Note: the Chinese version is AI-generated and may differ slightly from the English original.

systems note post-training systems DP+CP load balance

The Load-Balance Problem Behind Hybrid Parallelism

TL;DR: variable sequence length turns hybrid parallelism into a scheduling problem. Megatron Dynamic-CP improves a fixed DPxCP pool by choosing CP size per sequence inside a packed batch, while ByteScale's Hybrid Data Parallelism goes further by scheduling a more flexible rank pool. The main lesson is that DP, CP, and PP cannot be optimized independently once load balance and communication are both in the loop.

1. The 5D Map Is Really a Coupling Map

DPSplits samples across ranks, then synchronizes gradients.

CPSplits one sequence across ranks, mainly to make long attention fit.

TP + SPSplits layer tensors and some sequence-dimension activations.

PPSplits layers into pipeline stages.

EPSplits experts and routes tokens to them.

The axes are not independent knobs.
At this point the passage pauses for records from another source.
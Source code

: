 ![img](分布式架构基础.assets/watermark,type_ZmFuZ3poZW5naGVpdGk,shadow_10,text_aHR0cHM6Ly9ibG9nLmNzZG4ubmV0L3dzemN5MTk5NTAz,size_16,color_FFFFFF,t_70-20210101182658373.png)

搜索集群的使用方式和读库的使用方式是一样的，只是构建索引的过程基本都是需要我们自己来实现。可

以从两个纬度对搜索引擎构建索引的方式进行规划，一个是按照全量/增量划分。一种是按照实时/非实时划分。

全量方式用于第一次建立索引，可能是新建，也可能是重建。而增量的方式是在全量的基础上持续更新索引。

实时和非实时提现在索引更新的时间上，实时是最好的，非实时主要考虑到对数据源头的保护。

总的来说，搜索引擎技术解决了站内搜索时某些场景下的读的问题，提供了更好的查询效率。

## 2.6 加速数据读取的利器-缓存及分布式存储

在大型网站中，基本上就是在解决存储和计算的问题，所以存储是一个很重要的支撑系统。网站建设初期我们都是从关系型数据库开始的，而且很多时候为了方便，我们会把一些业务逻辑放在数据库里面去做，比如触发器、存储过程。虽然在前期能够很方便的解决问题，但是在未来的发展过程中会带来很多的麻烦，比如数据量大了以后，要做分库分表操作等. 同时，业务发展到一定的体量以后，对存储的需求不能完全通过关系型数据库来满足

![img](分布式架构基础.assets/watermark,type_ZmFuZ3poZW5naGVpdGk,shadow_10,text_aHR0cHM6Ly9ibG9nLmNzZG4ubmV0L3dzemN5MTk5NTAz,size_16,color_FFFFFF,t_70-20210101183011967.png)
Optimizing one split changes both communication and load balance for the others: a CP split can make one long sample fit, but it can also add P2P traffic; a DP split can add sample throughput, but it can also leave ranks waiting at gradient synchronization; a PP split can turn uneven microbatch runtimes into pipeline bubbles.
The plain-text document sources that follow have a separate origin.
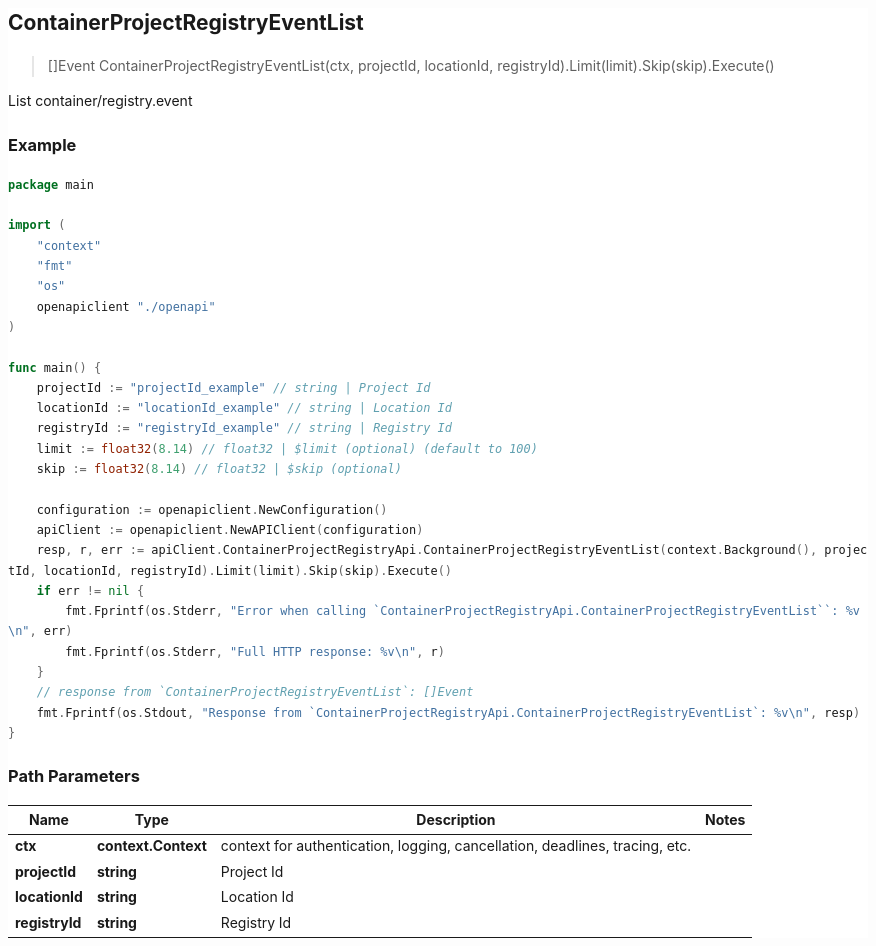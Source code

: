 
## ContainerProjectRegistryEventList

> []Event ContainerProjectRegistryEventList(ctx, projectId, locationId, registryId).Limit(limit).Skip(skip).Execute()

List container/registry.event



### Example

```go
package main

import (
    "context"
    "fmt"
    "os"
    openapiclient "./openapi"
)

func main() {
    projectId := "projectId_example" // string | Project Id
    locationId := "locationId_example" // string | Location Id
    registryId := "registryId_example" // string | Registry Id
    limit := float32(8.14) // float32 | $limit (optional) (default to 100)
    skip := float32(8.14) // float32 | $skip (optional)

    configuration := openapiclient.NewConfiguration()
    apiClient := openapiclient.NewAPIClient(configuration)
    resp, r, err := apiClient.ContainerProjectRegistryApi.ContainerProjectRegistryEventList(context.Background(), projectId, locationId, registryId).Limit(limit).Skip(skip).Execute()
    if err != nil {
        fmt.Fprintf(os.Stderr, "Error when calling `ContainerProjectRegistryApi.ContainerProjectRegistryEventList``: %v\n", err)
        fmt.Fprintf(os.Stderr, "Full HTTP response: %v\n", r)
    }
    // response from `ContainerProjectRegistryEventList`: []Event
    fmt.Fprintf(os.Stdout, "Response from `ContainerProjectRegistryApi.ContainerProjectRegistryEventList`: %v\n", resp)
}
```

### Path Parameters


Name | Type | Description  | Notes
------------- | ------------- | ------------- | -------------
**ctx** | **context.Context** | context for authentication, logging, cancellation, deadlines, tracing, etc.
**projectId** | **string** | Project Id | 
**locationId** | **string** | Location Id | 
**registryId** | **string** | Registry Id |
This post focuses on the DP+CP part in Megatron Dynamic-CP and ByteScale.

2. What Is Microbatch-Level DP Load Balancing?
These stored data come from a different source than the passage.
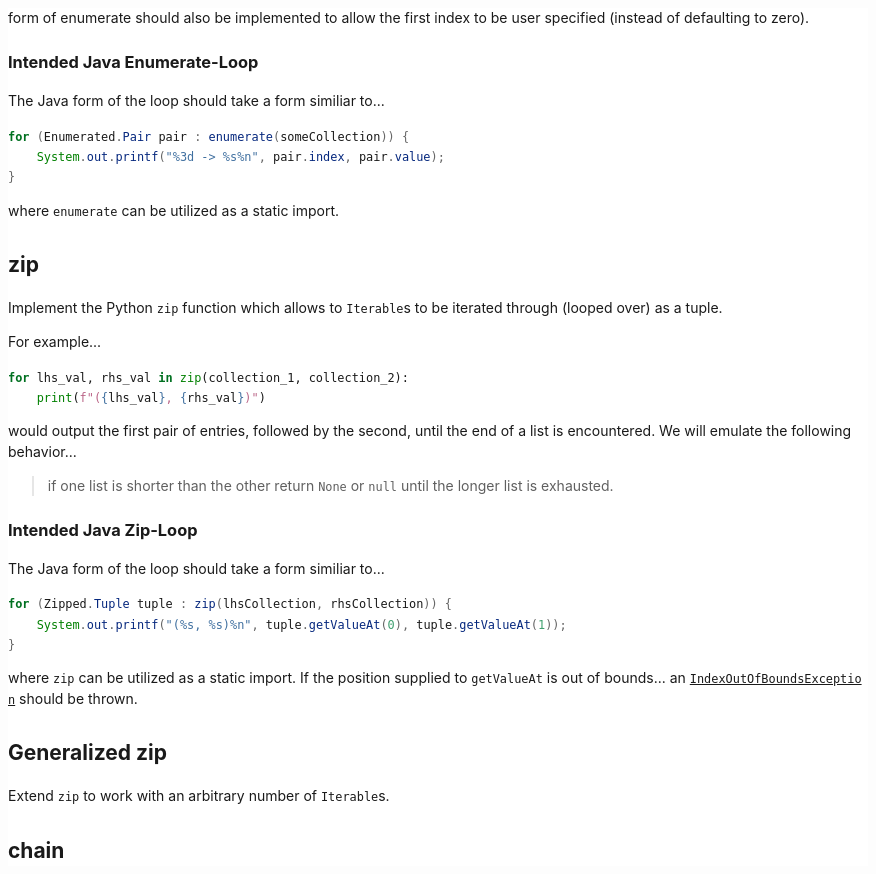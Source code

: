 form of enumerate should also be implemented to allow the first index to be
user specified (instead of defaulting to zero).


### Intended Java Enumerate-Loop

The Java form of the loop should take a form similiar to...

```java
for (Enumerated.Pair pair : enumerate(someCollection)) {
    System.out.printf("%3d -> %s%n", pair.index, pair.value);
}
```

where `enumerate` can be utilized as a static import.


## zip

Implement the Python `zip` function which allows to `Iterable`s to be iterated
through (looped over) as a tuple.

For example...

```python
for lhs_val, rhs_val in zip(collection_1, collection_2):
    print(f"({lhs_val}, {rhs_val})")
```

would output the first pair of entries, followed by the second, until the end
of a list is encountered. We will emulate the following behavior...

> if one list is shorter than the other return `None` or `null` until the
> longer list is exhausted.


### Intended Java Zip-Loop

The Java form of the loop should take a form similiar to...

```java
for (Zipped.Tuple tuple : zip(lhsCollection, rhsCollection)) {
    System.out.printf("(%s, %s)%n", tuple.getValueAt(0), tuple.getValueAt(1));
}
```

where `zip` can be utilized as a static import. If the position supplied to
`getValueAt` is out of bounds... an
[`IndexOutOfBoundsException`](https://docs.oracle.com/en/java/javase/11/docs/api/java.base/java/lang/IndexOutOfBoundsException.html)
should be thrown.


## Generalized zip

Extend `zip` to work with an arbitrary number of `Iterable`s. 


## chain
For this section and the rest of the post, assume sequence packing is already supported: a microbatch may contain multiple sequences, and the scheduler can see their token lengths rather than only one opaque tensor shape.

The naive way to handle post-training load balance is to ignore CP and only rearrange samples across DP ranks. A simple version sorts samples by token count, or by a cost function derived from token count, then uses a longest-processing-time heuristic: place the next heaviest sample or microbatch on the currently lightest DP rank. This often makes each gradient-accumulation window less skewed because the long samples are spread across ranks instead of clustered.

The constraint is that gradient accumulation still expects the DP ranks to meet at the same synchronization boundary. If rank 0 executes a different number of microbatches from rank 1 before the same gradient update, the forward/backward and communication schedule can diverge. So microbatch-level DP load balancing tries to make each microbatch step have comparable token work across ranks while keeping the same microbatch count per rank.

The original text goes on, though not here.